Colonel Assimi Goita (center) sits between other Malian military leaders during a meeting with an Economic Community of West African States (ECOWAS) delegation on Aug. 22, 2020. Goita seized power for the second time in a May 2021 coup.
Mali’s alienation from the Economic Community of West African States (ECOWAS) will likely deepen its reliance on Russia, which will further reduce the likelihood of imminent democratic elections, increase economic hardship and pose risks to ongoing counterterrorism operations in the country. Following Malian officials’ announcement that elections scheduled for February 2022 will be delayed by five years, the Economic Community of West African States (ECOWAS) convened in Accra, Ghana, on Jan. 9 in an emergency session.
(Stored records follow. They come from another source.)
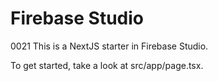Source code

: # Firebase Studio
0021
This is a NextJS starter in Firebase Studio.

To get started, take a look at src/app/page.tsx.

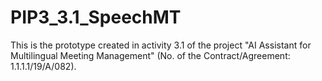 # PIP3_3.1_SpeechMT

This is the prototype created in activity 3.1 of the project "AI Assistant for Multilingual Meeting Management" (No. of the Contract/Agreement: 1.1.1.1/19/A/082).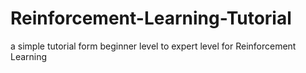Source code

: # Reinforcement-Learning-Tutorial
a simple tutorial form beginner level to expert level for Reinforcement Learning 
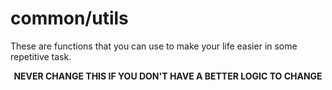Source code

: # common/utils

These are functions that you can use to make your life easier in some repetitive task.

<p style="font-weight:bold;text-align:center">NEVER CHANGE THIS IF YOU DON'T HAVE A BETTER LOGIC TO CHANGE</p>

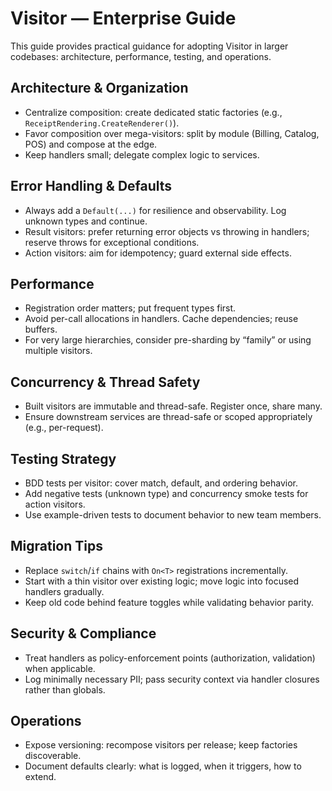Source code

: # Visitor — Enterprise Guide

This guide provides practical guidance for adopting Visitor in larger codebases: architecture, performance, testing, and operations.

## Architecture & Organization
- Centralize composition: create dedicated static factories (e.g., `ReceiptRendering.CreateRenderer()`).
- Favor composition over mega-visitors: split by module (Billing, Catalog, POS) and compose at the edge.
- Keep handlers small; delegate complex logic to services.

## Error Handling & Defaults
- Always add a `Default(...)` for resilience and observability. Log unknown types and continue.
- Result visitors: prefer returning error objects vs throwing in handlers; reserve throws for exceptional conditions.
- Action visitors: aim for idempotency; guard external side effects.

## Performance
- Registration order matters; put frequent types first.
- Avoid per-call allocations in handlers. Cache dependencies; reuse buffers.
- For very large hierarchies, consider pre-sharding by “family” or using multiple visitors.

## Concurrency & Thread Safety
- Built visitors are immutable and thread-safe. Register once, share many.
- Ensure downstream services are thread-safe or scoped appropriately (e.g., per-request).

## Testing Strategy
- BDD tests per visitor: cover match, default, and ordering behavior.
- Add negative tests (unknown type) and concurrency smoke tests for action visitors.
- Use example-driven tests to document behavior to new team members.

## Migration Tips
- Replace `switch`/`if` chains with `On<T>` registrations incrementally.
- Start with a thin visitor over existing logic; move logic into focused handlers gradually.
- Keep old code behind feature toggles while validating behavior parity.

## Security & Compliance
- Treat handlers as policy-enforcement points (authorization, validation) when applicable.
- Log minimally necessary PII; pass security context via handler closures rather than globals.

## Operations
- Expose versioning: recompose visitors per release; keep factories discoverable.
- Document defaults clearly: what is logged, when it triggers, how to extend.
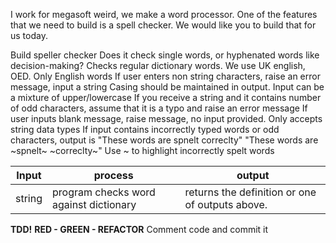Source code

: I work for megasoft weird, we make a word processor. One of the features that we need to build is a spell checker. We would like you to build that
for us today.

Build speller checker
Does it check single words, or hyphenated words like decision-making? Checks regular dictionary words.
We use UK english, OED. Only English words
If user enters non string characters, raise an error message, input a string
Casing should be maintained in output. Input can be a mixture of upper/lowercase
If you receive a string and it contains number of odd characters, assume that it is a typo and raise an error message
If user inputs blank message, raise message, no input provided.
Only accepts string data types
If input contains incorrectly typed words or odd characters, output is "These words are spnelt correclty"	"These words are ~spnelt~ ~correclty~"
Use ~ to highlight incorrectly spelt words

|Input | process | output|
|------|---------|-------|
|string |program checks word against dictionary| returns the definition or one of outputs above.|

**TDD!**
**RED - GREEN - REFACTOR**
Comment code and commit it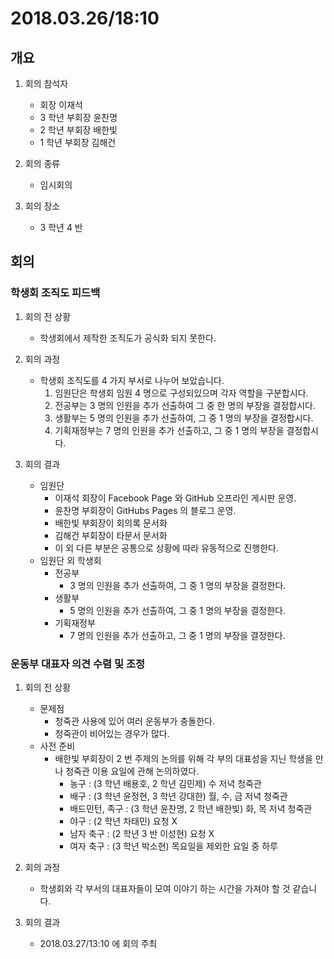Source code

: # 2018.03.26/18:10

## 개요

1.  회의 참석자

    *   회장 이재석
    *   3 학년 부회장 윤찬명
    *   2 학년 부회장 배한빛
    *   1 학년 부회장 김해건

1.  회의 종류

    *   임시회의

1.  회의 장소
    *   3 학년 4 반

## 회의

### 학생회 조직도 피드백

1.  회의 전 상황

    *   학생회에서 제작한 조직도가 공식화 되지 못한다.

1.  회의 과정

    *   학생회 조직도를 4 가지 부서로 나누어 보았습니다.
        1.  임원단은 학생회 임원 4 명으로 구성되있으며 각자 역할을 구분합시다.
        1.  전공부는 3 명의 인원을 추가 선출하여 그 중 한 명의 부장을 결정합시다.
        1.  생활부는 5 명의 인원을 추가 선출하여, 그 중 1 명의 부장을 결정합시다.
        1.  기획재정부는 7 명의 인원을 추가 선출하고, 그 중 1 명의 부장을 결정합시다.

1.  회의 결과
    *   임원단
        *   이재석 회장이 Facebook Page 와 GitHub 오프라인 게시판 운영.
        *   윤찬명 부회장이 GitHubs Pages 의 블로그 운영.
        *   배한빛 부회장이 회의록 문서화
        *   김해건 부회장이 타문서 문서화
        *   이 외 다른 부분은 공통으로 상황에 따라 유동적으로 진행한다.
    *   임원단 외 학생회
        *   전공부
            *   3 명의 인원을 추가 선출하여, 그 중 1 명의 부장을 결정한다.
        *   생활부
            *   5 명의 인원을 추가 선출하여, 그 중 1 명의 부장을 결정한다.
        *   기획재정부
            *   7 명의 인원을 추가 선출하고, 그 중 1 명의 부장을 결정한다.

### 운동부 대표자 의견 수렴 및 조정

1.  회의 전 상황

    *   문제점
        *   청죽관 사용에 있어 여러 운동부가 충돌한다.
        *   청죽관이 비어있는 경우가 많다.
    *   사전 준비
        *   배한빛 부회장이 2 번 주제의 논의를 위해 각 부의 대표성을 지닌 학생을 만나 청죽관 이용 요일에 관해 논의하였다.
            *   농구 : (3 학년 배용호, 2 학년 김민제) 수 저녁 청죽관
            *   배구 : (3 학년 윤정현, 3 학년 강대한) 월, 수, 금 저녁 청죽관
            *   배드민턴, 족구 : (3 학년 윤찬명, 2 학년 배한빛) 화, 목 저녁 청죽관
            *   야구 : (2 학년 차태민) 요청 X
            *   남자 축구 : (2 학년 3 반 이성현) 요청 X
            *   여자 축구 : (3 학년 박소현) 목요일을 제외한 요일 중 하루

1.  회의 과정

    *   학생회와 각 부서의 대표자들이 모여 이야기 하는 시간을 가져야 할 것 같습니다.

1.  회의 결과
    *   2018.03.27/13:10 에 회의 주최
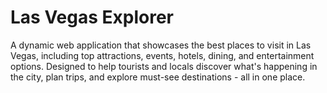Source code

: # Las Vegas Explorer
A dynamic web application that showcases the best places to visit in Las Vegas, including top attractions, events, hotels, dining, and entertainment options. Designed to help tourists and locals discover what's happening in the city, plan trips, and explore must-see destinations - all in one place.
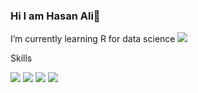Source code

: ### Hi I am Hasan Ali👋



I’m currently learning R for data science <img src="https://camo.githubusercontent.com/f36ecad936824229a1ddaa74986d26f514075182f0904de2679edfb11c666d85/68747470733a2f2f696d672e736869656c64732e696f2f62616467652f722d2532333237364443332e7376673f267374796c653d666f722d7468652d6261646765266c6f676f3d72266c6f676f436f6c6f723d7768697465"> 

Skills

<img src="https://camo.githubusercontent.com/20f8a4f1e9c33b1cffb1968cda82ced5b6cd5d6c5a09865eab911724b1917d76/68747470733a2f2f696d672e736869656c64732e696f2f62616467652f6d7973716c2d2532333030662e7376673f267374796c653d666f722d7468652d6261646765266c6f676f3d6d7973716c266c6f676f436f6c6f723d7768697465">
<img src="https://camo.githubusercontent.com/82a5fe60456d1e88a5cb7eef57b5efa9376a2bbf8a52ee5cef8686b5febe78c7/68747470733a2f2f696d672e736869656c64732e696f2f62616467652f707974686f6e2d2532333337373641422e7376673f267374796c653d666c61742d737175617265266c6f676f3d707974686f6e266c6f676f436f6c6f723d7768697465">

<img src="https://github-readme-stats.vercel.app/api?username=hasanaliozkan-dev&&show_icons=true&title_color=ffffff&icon_color=bb2acf&text_color=daf7dc&bg_color=151515">

<img src="[![Top Langs](https://github-readme-stats.vercel.app/api/top-langs/?username=hasanaliozkan-dev)]">
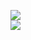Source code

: [![](https://img.shields.io/badge/Made%20With-Github%20Spray-lightgrey.svg?style=for-the-badge&logo=github)](https://github.com/Annihil/github-spray#32446)  
[![](https://i.imgur.com/2DrTn0Z.gif)](https://github.com/Annihil/github-spray)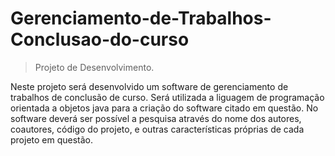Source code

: # Gerenciamento-de-Trabalhos-Conclusao-do-curso

> Projeto de Desenvolvimento.

Neste projeto será desenvolvido um software de gerenciamento de trabalhos de conclusão de curso. Será utilizada a liguagem de programação orientada a objetos java para a criação do software citado em questão. No software deverá ser possível a pesquisa através do nome dos autores, coautores, código do projeto, e outras características próprias de cada projeto em questão.
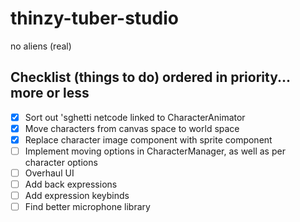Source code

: # thinzy-tuber-studio
no aliens (real)


## Checklist (things to do) ordered in priority... more or less
- [X] Sort out 'sghetti netcode linked to CharacterAnimator
- [X] Move characters from canvas space to world space
- [X] Replace character image component with sprite component
- [ ] Implement moving options in CharacterManager, as well as per character options
- [ ] Overhaul UI
- [ ] Add back expressions
- [ ] Add expression keybinds
- [ ] Find better microphone library
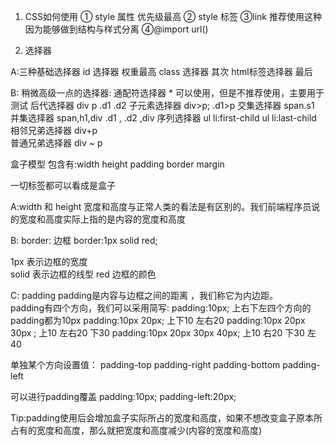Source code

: 1. CSS如何使用
① style 属性 优先级最高
② style 标签
③link 推荐使用这种因为能够做到结构与样式分离
④@import url()

2. 选择器 

A:三种基础选择器 
id 选择器  权重最高
class 选择器  其次
html标签选择器  最后 

B: 稍微高级一点的选择器:
通配符选择器 * 可以使用，但是不推荐使用，主要用于测试
后代选择器  div p  .d1 .d2
子元素选择器 div>p;    .d1>p 
交集选择器  span.s1
并集选择器  span,h1,div     .d1 , .d2 ,div 
序列选择器  ul li:first-child  ul li:last-child  
相邻兄弟选择器 div+p  
普通兄弟选择器  div ~ p 


盒子模型 
包含有:width height padding border margin 

一切标签都可以看成是盒子

A:width 和 height 
宽度和高度与正常人类的看法是有区别的。我们前端程序员说的宽度和高度实际上指的是内容的宽度和高度

B: border: 边框 
border:1px solid red; 

1px 表示边框的宽度  
solid 表示边框的线型
red 边框的颜色 

C: padding 
padding是内容与边框之间的距离 ，我们称它为内边距。  
padding有四个方向，我们可以采用简写:
padding:10px;  上右下左四个方向的padding都为10px
padding:10px 20px; 上下10 左右20
padding:10px 20px 30px ; 上10 左右20 下30 
padding:10px 20px 30px 40px; 上10 右20 下30 左40

单独某个方向设置值：
padding-top
padding-right
padding-bottom
padding-left 

可以进行padding覆盖
padding:10px;
padding-left:20px;

Tip:padding使用后会增加盒子实际所占的宽度和高度，如果不想改变盒子原本所占有的宽度和高度，那么就把宽度和高度减少(内容的宽度和高度)

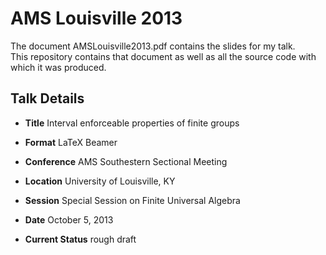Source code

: AMS Louisville 2013
===================

The document AMSLouisville2013.pdf contains the slides for my talk.  
This repository contains that document as well as all the source
code with which it was produced.

Talk Details
------------

- **Title** Interval enforceable properties of finite groups

- **Format** LaTeX Beamer

- **Conference** AMS Southestern Sectional Meeting

- **Location** University of Louisville, KY

- **Session** Special Session on Finite Universal Algebra

- **Date** October 5, 2013

- **Current Status** rough draft
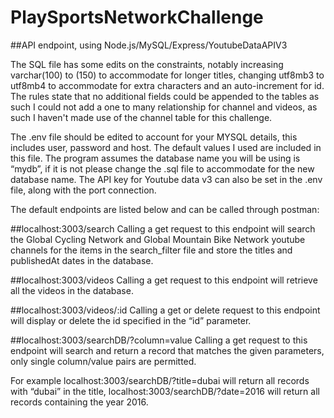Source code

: # PlaySportsNetworkChallenge
##API endpoint, using Node.js/MySQL/Express/YoutubeDataAPIV3

The SQL file has some edits on the constraints, notably increasing varchar(100) to (150) to accommodate for longer titles, changing utf8mb3 to utf8mb4 to accommodate for extra characters and an auto-increment for id.
The rules state that no additional fields could be appended to the tables as such I could not add a one to many relationship for channel and videos, as such I haven't made use of the channel table for this challenge.

The .env file should be edited to account for your MYSQL details, this includes user, password and host. The default values I used are included in this file. The program assumes the database name you will be using is “mydb”, if it is not please change the .sql file to accommodate for the new database name. The API key for Youtube data v3 can also be set in the .env file, along with the port connection.

The default endpoints are listed below and can be called through postman:

##localhost:3003/search
Calling a get request to this endpoint will search the Global Cycling Network and Global Mountain Bike Network youtube channels for the items in the search_filter file and store the titles and publishedAt dates in the database.

##localhost:3003/videos
Calling a get request to this endpoint will retrieve all the videos in the database.

##localhost:3003/videos/:id
Calling a get or delete request to this endpoint will display or delete the id specified in the “id” parameter.

##localhost:3003/searchDB/?column=value
Calling a get request to this endpoint will search and return a record that matches the given parameters, only single column/value pairs are permitted.

For example localhost:3003/searchDB/?title=dubai will return all records with “dubai” in the title, localhost:3003/searchDB/?date=2016 will return all records containing the year 2016.


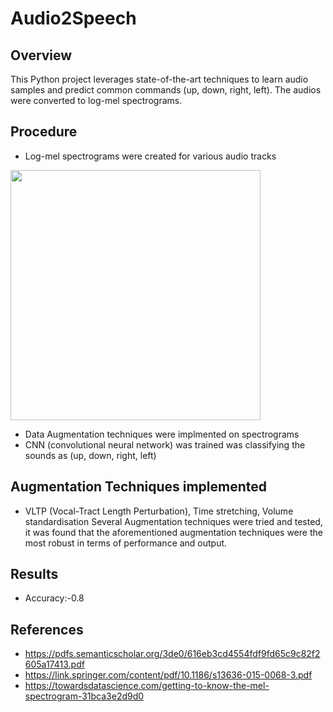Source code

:# Audio2Speech

## Overview

This Python project leverages state-of-the-art techniques to learn audio samples and predict common commands (up, down, right, left). The audios were converted to log-mel spectrograms. 

## Procedure
- Log-mel spectrograms were created for various audio tracks
  
 <img src="https://github.com/sanjeet178/Audio2Speech/assets/69724036/8b648d0b-aee3-4cc1-9834-99dbe614c924" width="400">

- Data Augmentation techniques were implmented on spectrograms
- CNN (convolutional neural network) was trained was classifying the sounds as (up, down, right, left)
  
## Augmentation Techniques implemented
- VLTP (Vocal-Tract Length Perturbation), Time stretching, Volume standardisation
Several Augmentation techniques were tried and tested, it was found that the aforementioned augmentation techniques were the most robust in terms of performance and output.

## Results
- Accuracy:-0.8

## References
- https://pdfs.semanticscholar.org/3de0/616eb3cd4554fdf9fd65c9c82f2605a17413.pdf
- https://link.springer.com/content/pdf/10.1186/s13636-015-0068-3.pdf
- https://towardsdatascience.com/getting-to-know-the-mel-spectrogram-31bca3e2d9d0
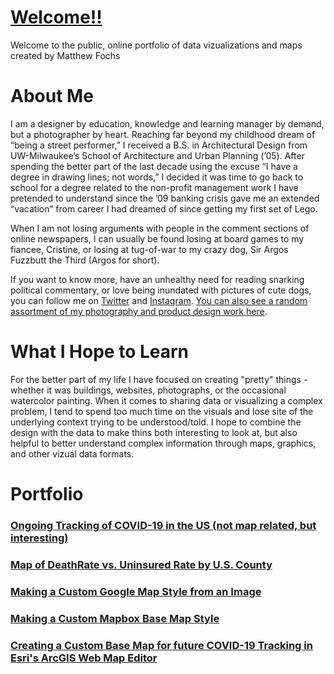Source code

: # <a href="https://mrfochs.github.io/Portfolio/" target="_blank">Welcome!!</a>
<p>Welcome to the public, online portfolio of data vizualizations and maps created by Matthew Fochs</p>

# About Me
<p>I am a designer by education, knowledge and learning manager by demand, but a photographer by heart. Reaching far beyond my childhood dream of “being a street performer,” I received a B.S. in Architectural Design from UW-Milwaukee’s School of Architecture and Urban Planning (’05). After spending the better part of the last decade using the excuse “I have a degree in drawing lines; not words,” I decided it was time to go back to school for a degree related to the non-profit management work I have pretended to understand since the ’09 banking crisis gave me an extended “vacation” from career I had dreamed of since getting my first set of Lego.</p>
<p>When I am not losing arguments with people in the comment sections of online newspapers, I can usually be found losing at board games to my fiancee, Cristine, or losing at tug-of-war to my crazy dog, Sir Argos Fuzzbutt the Third (Argos for short).</p>
<p>If you want to know more, have an unhealthy need for reading snarking political commentary, or love being inundated with pictures of cute dogs, you can follow me on <a href="https://www.twitter.com/mrfochs?lang-en" target="_blank">Twitter</a> and <a href="https://www.instagram.com/mrfochs/" target="_blank">Instagram</a>. <a href="https://photos.app.goo.gl/3zjDWuRpvKBpBrjs8" target="_blank">You can also see a random assortment of my photography and product design work here</a>.</p>

# What I Hope to Learn
<p>For the better part of my life I have focused on creating "pretty" things - whether it was buildings, websites, photographs, or the occasional watercolor painting. When it comes to sharing data or visualizing a complex problem, I tend to spend too much time on the visuals and lose site of the underlying context trying to be understood/told. I hope to combine the design with the data to make thins both interesting to look at, but also helpful to better understand complex information through maps, graphics, and other vizual data formats.</p>

# Portfolio
### <a href="https://mrfochs.github.io/Portfolio/COVID/Tracking">Ongoing Tracking of COVID-19 in the US (not map related, but interesting)</a>
### <a href="https://mrfochs.github.io/Portfolio/COVID/DeathsInsurance">Map of DeathRate vs. Uninsured Rate by U.S. County</a>
### <a href="https://mrfochs.github.io/Portfolio/Lab1/google_map">Making a Custom Google Map Style from an Image</a>
### <a href="https://mrfochs.github.io/Portfolio/Lab2/mapbox">Making a Custom Mapbox Base Map Style</a>
### <a href="https://mrfochs.github.io/Portfolio/COVID/base_map">Creating a Custom Base Map for future COVID-19 Tracking in Esri's ArcGIS Web Map Editor</a>
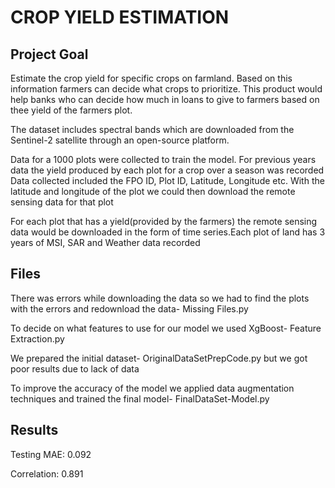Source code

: # CROP YIELD ESTIMATION

## Project Goal
Estimate the crop yield for specific crops on farmland. Based on this information farmers can decide what crops to prioritize. This product would help banks who can decide how much in loans to give to farmers based on thee yield of the farmers plot.



The dataset includes spectral bands which are downloaded from the Sentinel-2 satellite through an open-source platform. 

Data for a 1000 plots were collected to train the model. For previous years data the yield produced by each plot for a crop over a season was recorded Data collected included the FPO ID, Plot ID, Latitude, Longitude etc. With the latitude and longitude of the plot we could then download the remote sensing data for that plot


For each plot that has a yield(provided by the farmers) the remote sensing data would be downloaded in the form of time series.Each plot of land has 3 years of MSI, SAR and Weather data recorded


## Files
There was errors while downloading the data so we had to find the plots with the errors and redownload the data- Missing Files.py

To decide on what features to use for our model we used XgBoost- Feature Extraction.py

We prepared the initial dataset- OriginalDataSetPrepCode.py but we got poor results due to lack of data

To improve the accuracy of the model we applied data augmentation techniques and trained the final model- FinalDataSet-Model.py

## Results

Testing MAE: 0.092

Correlation: 0.891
The regional bloc subsequently announced a slew of sanctions against Mali, including closing borders, severing diplomatic ties, freezing state assets in ECOWAS commercial banks, suspending all non-essential financial transactions and recalling ambassadors from Bamako. A spokesperson for the Malian interim President said that in response, Mali will close its land borders with neighboring ECOWAS states (Burkina Faso, Ivory Coast, Guinea, Niger and Senegal). ECOWAS officials said that they will not lift sanctions unless Malian officials propose an acceptable election timetable.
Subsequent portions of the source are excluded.